The driver doesn’t spin at the desired speed.

Battery Pack Isn't Charged ¶ 

Press the button on the front of the battery pack and you should see at least one out of the 4 orange LEDs illuminate. If not, try charging the battery overnight and check again in the morning. You can also use a voltmeter to check that the battery has approximately 18V across the positive and negative terminals.

Trigger Is Stuck ¶ 

There might be something lodged in the trigger. Open up the driver and clean any debris or dirt that might be causing the trigger to be stuck. The trigger should be able to be pressed down all of the way in order to get higher speeds.

Trigger Assembly is Broken ¶ 

If your battery is charged and your trigger is clean, it’s time to replace your Trigger Assembly.

Direction of Rotation Won’t Switch or Is Reversed ¶ 

The driver won’t change direction, or spins opposite the intended direction.

Direction of Rotation Switch Is Broken ¶ 

Check the direction of rotation switch for debris and anything that could be hindering its normal motion. If nothing is stuck, and the switch is free to move, but the direction of rotation doesn’t switch, then it’s time to replace your switch. Please refer to our guide on replacing the direction switch.

Wiring Has a Discontinuity or Corrosion ¶ 

Electric motors spin in a certain direction according to the polarity of the electricity being supplied to them. It could be that the wires were connected to the won terminals. Please refer to the wiring diagram which can be accessed on RIDGID's Part List.

Bit Is Wobbly ¶ 

When rotating the bit seems to wobble.

Bit Isn't Centered or Isn't Properly Seated ¶ 

Your bit will seem to wobble if it isn't correctly seated in the chuck. Take the bit out and re-seat it. Make sure that the chuck has a firm hold on the bit.

Driver Overheats When Running at Low Speeds ¶ 

The motor is physically hot to the touch and will not run after prolonged use at this temperature.
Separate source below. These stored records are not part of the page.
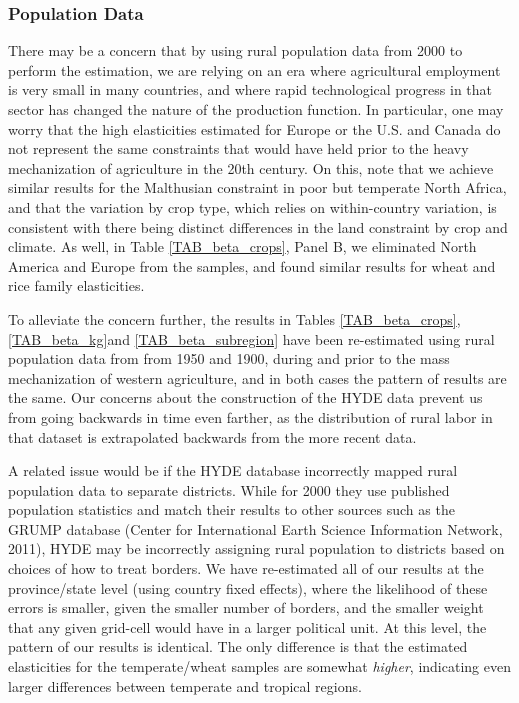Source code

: \documentclass[11pt]{article}
\begin{document}
\subsubsection{Population Data} 
There may be a concern that by using rural population data from 2000 to perform the estimation, we are relying on an era where agricultural employment is very small in many countries, and where rapid technological progress in that sector has changed the nature of the production function. In particular, one may worry that the high elasticities estimated for Europe or the U.S. and Canada do not represent the same constraints that would have held prior to the heavy mechanization of agriculture in the 20th century. On this, note that we achieve similar results for the Malthusian constraint in poor but temperate North Africa, and that the variation by crop type, which relies on within-country variation, is consistent with there being distinct differences in the land constraint by crop and climate. As well, in Table \ref{TAB_beta_crops}, Panel B, we eliminated North America and Europe from the samples, and found similar results for wheat and rice family elasticities.

To alleviate the concern further, the results in Tables \ref{TAB_beta_crops}, \ref{TAB_beta_kg}and \ref{TAB_beta_subregion} have been re-estimated using rural population data from \citet{hyde31} from 1950 and 1900, during and prior to the mass mechanization of western agriculture, and in both cases the pattern of results are the same. Our concerns about the construction of the HYDE data prevent us from going backwards in time even farther, as the distribution of rural labor in that dataset is extrapolated backwards from the more recent data.

A related issue would be if the HYDE database incorrectly mapped rural population data to separate districts. While for 2000 they use published population statistics and match their results to other sources such as the GRUMP database \nocite{GRUMP} (Center for International Earth Science Information Network, 2011), HYDE may be incorrectly assigning rural population to districts based on choices of how to treat borders. We have re-estimated all of our results at the province/state level (using country fixed effects), where the likelihood of these errors is smaller, given the smaller number of borders, and the smaller weight that any given grid-cell would have in a larger political unit. At this level, the pattern of our results is identical. The only difference is that the estimated elasticities for the temperate/wheat samples are somewhat \textit{higher}, indicating even larger differences between temperate and tropical regions.
\end{document}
Wiring Has a Discontinuity or Corrosion ¶ 

Electrical components heat up with use naturally because the energy of electron flow is dissipated a heat when it flows through circuits. Sometimes, the wiring in electrical components can add to the heat because of bad connections and/or corrosion. Please refer to the wiring diagram which can be accessed on RIDGID's Part List.

Brushes Are Old ¶ 

Most electric motors have components called brushes that are necessary for the motor to work. Brushes need to remain in contact with the motor and can wear out, so sometimes they need to be replaced. Please refer to our guide on replacing the motor.

Motor Is Broken ¶ 

Other parts inside the motor can wear out as well, but do so after a much longer period of time. The solution is to replace the motor.

2 Comments

What to do when the chuck release doesn't work -- can't get a hex bit out of it??

Paul Rude - Reply

I have the same problem. Bit won`t come out.